Monday, May 27, 2013
An independent United Nations human rights expert has welcomed what he said was a ground-breaking speech by President Barack Obama in which the United States leader laid out principles governing the use of counter-terrorism measures such as targeted killings.
Mr. Obama said last week that, as part of a realignment of US counter-terrorism policy, he would curtail the use of drones, recommit to closing the prison at Guantánamo Bay, Cuba, and seek new limits on his own war power. The new policy guidance imposes tougher standards for when drone strikes can be authorized, limiting them to targets that pose “a continuing, imminent threat to Americans” and cannot feasibly be captured, according to media reports.
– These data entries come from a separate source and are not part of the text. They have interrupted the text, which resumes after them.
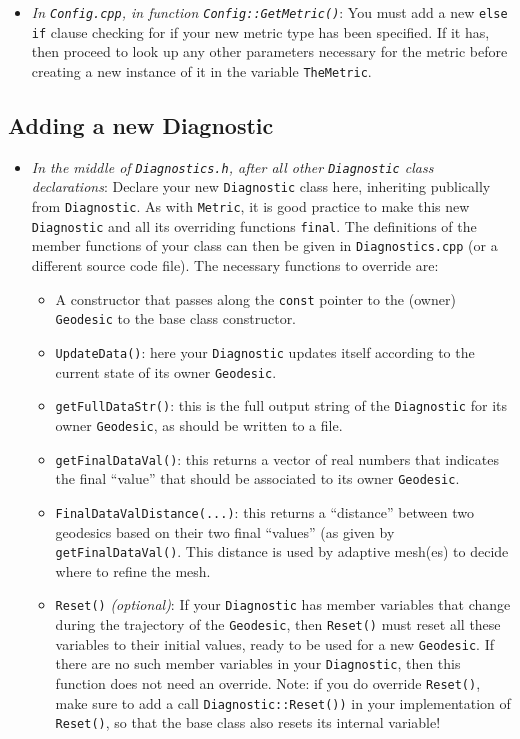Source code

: \documentclass[11pt,a4paper]{article}
\newcommand{\code}[1]{{\tt #1}}
\begin{document}
\begin{itemize}
 
 \item[B.] \emph{In \code{Config.cpp}, in function \code{Config::GetMetric()}}: You must add a new \code{else if} clause checking for if your new metric type has been specified. If it has, then proceed to look up any other parameters necessary for the metric before creating a new instance of it in the variable \code{TheMetric}.
\end{itemize}


\subsection{Adding a new Diagnostic}

\begin{itemize}
 \item[A.1.] \emph{In the middle of \code{Diagnostics.h}, after all other \code{Diagnostic} class declarations}: Declare your new \code{Diagnostic} class here, inheriting publically from \code{Diagnostic}. As with \code{Metric}, it is good practice to make this new \code{Diagnostic} and all its overriding functions \code{final}. The definitions of the member functions of your class can then be given in \code{Diagnostics.cpp} (or a different source code file). The necessary functions to override are:
 \begin{itemize}
 \item A constructor that passes along the \code{const} pointer to the (owner) \code{Geodesic} to the base class constructor.
 \item \code{UpdateData()}: here your \code{Diagnostic} updates itself according to the current state of its owner \code{Geodesic}.
 \item \code{getFullDataStr()}: this is the full output string of the \code{Diagnostic} for its owner \code{Geodesic}, as should be written to a file.
 \item \code{getFinalDataVal()}: this returns a vector of real numbers that indicates the final ``value'' that should be associated to its owner \code{Geodesic}.
 \item \code{FinalDataValDistance(...)}: this returns a ``distance'' between two geodesics based on their two final ``values'' (as given by \code{getFinalDataVal()}. This distance is used by adaptive mesh(es) to decide where to refine the mesh.
 \item \code{Reset()} \emph{(optional)}: If your \code{Diagnostic} has member variables that change during the trajectory of the \code{Geodesic}, then \code{Reset()} must reset all these variables to their initial values, ready to be used for a new \code{Geodesic}. If there are no such member variables in your \code{Diagnostic}, then this function does not need an override. Note: if you do override \code{Reset()}, make sure to add a call \code{Diagnostic::Reset())} in your implementation of \code{Reset()}, so that the base class also resets its internal variable!

\end{itemize}
\end{itemize}
\end{document}
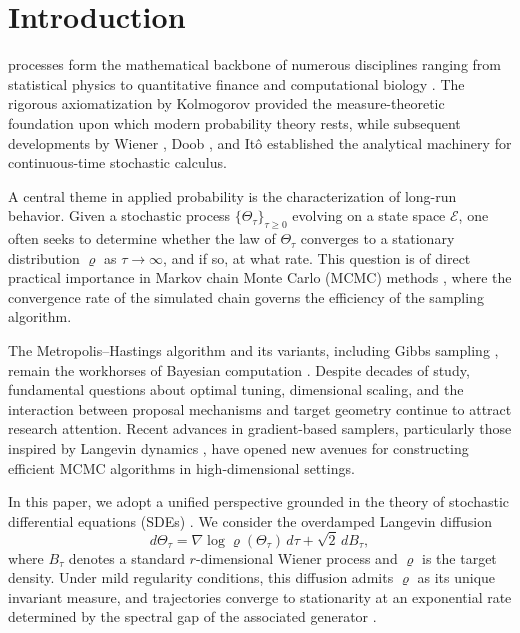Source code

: \documentclass[journal]{IEEEtran}
\begin{document}
\section{Introduction}
 processes form the mathematical backbone of numerous disciplines ranging from statistical physics \cite{einstein1905, langevin1908} to quantitative finance \cite{black1973} and computational biology \cite{gillespie1977}. The rigorous axiomatization by Kolmogorov \cite{kolmogorov1933} provided the measure-theoretic foundation upon which modern probability theory rests, while subsequent developments by Wiener \cite{wiener1923}, Doob \cite{doob1942}, and It\^{o} \cite{ito1951} established the analytical machinery for continuous-time stochastic calculus.

A central theme in applied probability is the characterization of long-run behavior. Given a stochastic process $\{\Theta_\tau\}_{\tau \geq 0}$ evolving on a state space $\mathcal{E}$, one often seeks to determine whether the law of $\Theta_\tau$ converges to a stationary distribution $\varrho$ as $\tau \to \infty$, and if so, at what rate. This question is of direct practical importance in Markov chain Monte Carlo (MCMC) methods \cite{metropolis1953, hastings1970}, where the convergence rate of the simulated chain governs the efficiency of the sampling algorithm.

The Metropolis--Hastings algorithm \cite{metropolis1953, hastings1970} and its variants, including Gibbs sampling \cite{geman1984}, remain the workhorses of Bayesian computation \cite{robert2004}. Despite decades of study, fundamental questions about optimal tuning, dimensional scaling, and the interaction between proposal mechanisms and target geometry continue to attract research attention. Recent advances in gradient-based samplers, particularly those inspired by Langevin dynamics \cite{langevin1908}, have opened new avenues for constructing efficient MCMC algorithms in high-dimensional settings.

In this paper, we adopt a unified perspective grounded in the theory of stochastic differential equations (SDEs) \cite{oksendal2003, gardiner2009}. We consider the overdamped Langevin diffusion
\begin{equation}\label{eq:langevin}
  d\Theta_\tau = \nabla \log \varrho(\Theta_\tau)\, d\tau + \sqrt{2}\, dB_\tau,
\end{equation}
where $B_\tau$ denotes a standard $r$-dimensional Wiener process and $\varrho$ is the target density. Under mild regularity conditions, this diffusion admits $\varrho$ as its unique invariant measure, and trajectories converge to stationarity at an exponential rate determined by the spectral gap of the associated generator \cite{vanKampen2007}.
\end{document}
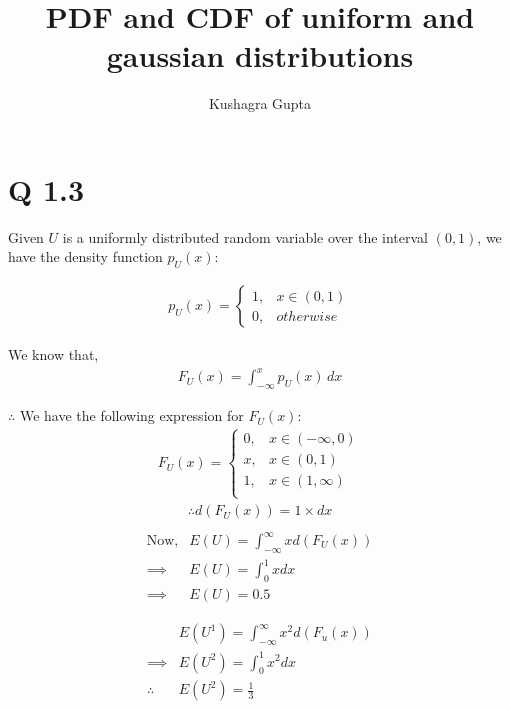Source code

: \documentclass[journal,12pt,twocolumn]{IEEEtran}
\title{PDF and CDF of uniform and gaussian distributions}
\author{Kushagra Gupta}
\date{}
\begin{document}
\maketitle

\section{Q 1.3}
\noindent Given $U$ is a uniformly distributed random variable over the interval $(0, 1)$, we have the density function $p_U(x)$:

\begin{align}
	p_U(x) =
            \begin{cases}
    		1, & x \in (0, 1) \\
    		0, & otherwise
	    \end{cases}
    	\label{eq:PDF}
\end{align}

We know that,
\begin{align}
    F_U(x) = \int_{-\infty}^{x} p_U(x) \,dx
    \label{eq:Relation}
\end{align}

\noindent $\therefore$ We have the following expression for $F_U(x)$:
\begin{align}
    F_U(x) =
	    \begin{cases}
	    	0, & x \in (-\infty, 0) \\
  	    	x, & x \in (0, 1) \\
    		1, & x \in (1, \infty)\\
            \end{cases}
\end{align}
\begin{align}
    \therefore d(F_U(x)) = 1 \times dx\\
\end{align}
\begin{align}
    \text{Now,}&E(U) = \int _ {-\infty} ^ {\infty} {x d(F_U(x))}\\
    \implies &E(U) = \int _ {0} ^ {1} {x dx}\\
    \implies &E(U) = 0.5
\end{align}

\begin{align}
    &E(U^1) = \int _ {- \infty} ^ {\infty} {x^2 d(F_u(x))} \\
    \implies &E(U^2) = \int _ {0} ^ {1} {x^2 dx} \\
    \therefore &E(U^2) = \frac{1}{3}
\end{align}
\end{document}
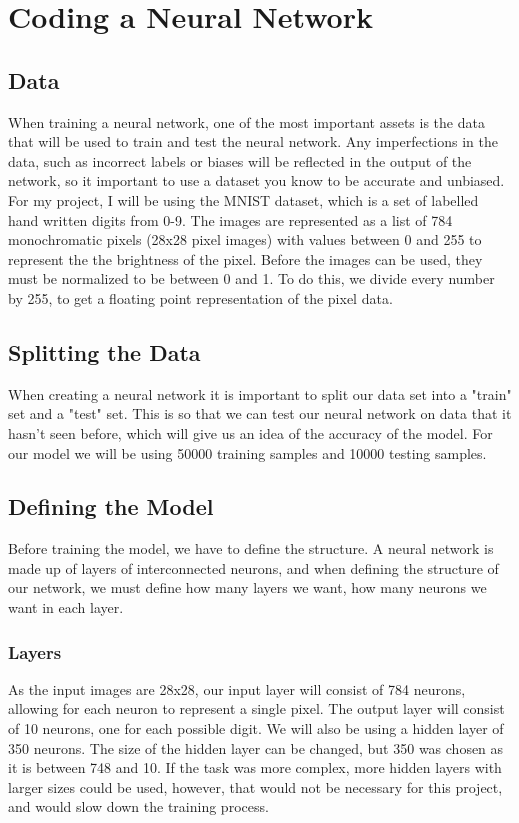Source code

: \documentclass[titlepage]{article}
\begin{document}
\section{Coding a Neural Network}
\subsection{Data}
When training a neural network, one of the most important assets is the data that will be used to train and test the neural network. Any imperfections in the data, such as incorrect labels or biases will be reflected in the output of the network, so it important to use a dataset you know to be accurate and unbiased. For my project, I will be using the MNIST dataset, which is a set of labelled hand written digits from 0-9. The images are represented as a list of 784 monochromatic pixels (28x28 pixel images) with values between 0 and 255 to represent the the brightness of the pixel. Before the images can be used, they must be normalized to be between 0 and 1. To do this, we divide every number by 255, to get a floating point representation of the pixel data.
\subsection{Splitting the Data}
When creating a neural network it is important to split our data set into a "train" set and a "test" set. This is so that we can test our neural network on data that it hasn't seen before, which will give us an idea of the accuracy of the model. For our model we will be using 50000 training samples and 10000 testing samples.
\subsection{Defining the Model}
Before training the model, we have to define the structure. A neural network is made up of layers of interconnected neurons, and when defining the structure of our network, we must define how many layers we want, how many neurons we want in each layer.
\subsubsection{Layers}
As the input images are 28x28, our input layer will consist of 784 neurons, allowing for each neuron to represent a single pixel. The output layer will consist of 10 neurons, one for each possible digit. We will also be using a hidden layer of 350 neurons. The size of the hidden layer can be changed, but 350 was chosen as it is between 748 and 10. If the task was more complex, more hidden layers with larger sizes could be used, however, that would not be necessary for this project, and would slow down the training process.
\end{document}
“This extremely important speech breaks new ground in a number of key respects,” the UN Special Rapporteur on human rights and counter-terrorism, Ben Emmerson, said in a news release. “It affirms for the first time this Administration’s commitment to seek an end to its armed conflict with Al-Qaida as soon as possible; it reminds the world that not every terrorist threat or terrorist attack can be equated with a situation of continuing armed conflict; and it sets out more clearly and more authoritatively than ever before the Administration’s legal justifications for targeted killing, and the constraints that it operates under,” he said. The speech also clarifies, and proposes improvements to, the procedures for independent oversight; and it sets out the steps the President is now resolved to take in order to close Guantánamo Bay, he added.
Mr. Emmerson said that the publication of the procedural guidelines for the use of force in counter-terrorism operations is “a significant step towards increased transparency and accountability. It also disposes of a number of myths, including the suggestion that the US is entitled to regard all military-aged males as combatants, and therefore as legitimate targets.” He added that he will be engaging with senior US officials in Washington D.C. over the coming days and weeks in an effort “to put some flesh on the bones of the announcements made.”
The expert said that Mr. Obama’s acknowledgement that the time has come to tackle not only the manifestations of terrorism but also its social, economic and political causes around the world “signals a shift in rhetoric and a move in policy emphasis towards promoting a strategy of sustainable and ethical counter-terrorism.”
Independent experts, or special rapporteurs, are appointed by the UN Human Rights Council to examine and report back on a country situation or a specific human rights theme. They work in an unpaid capacity.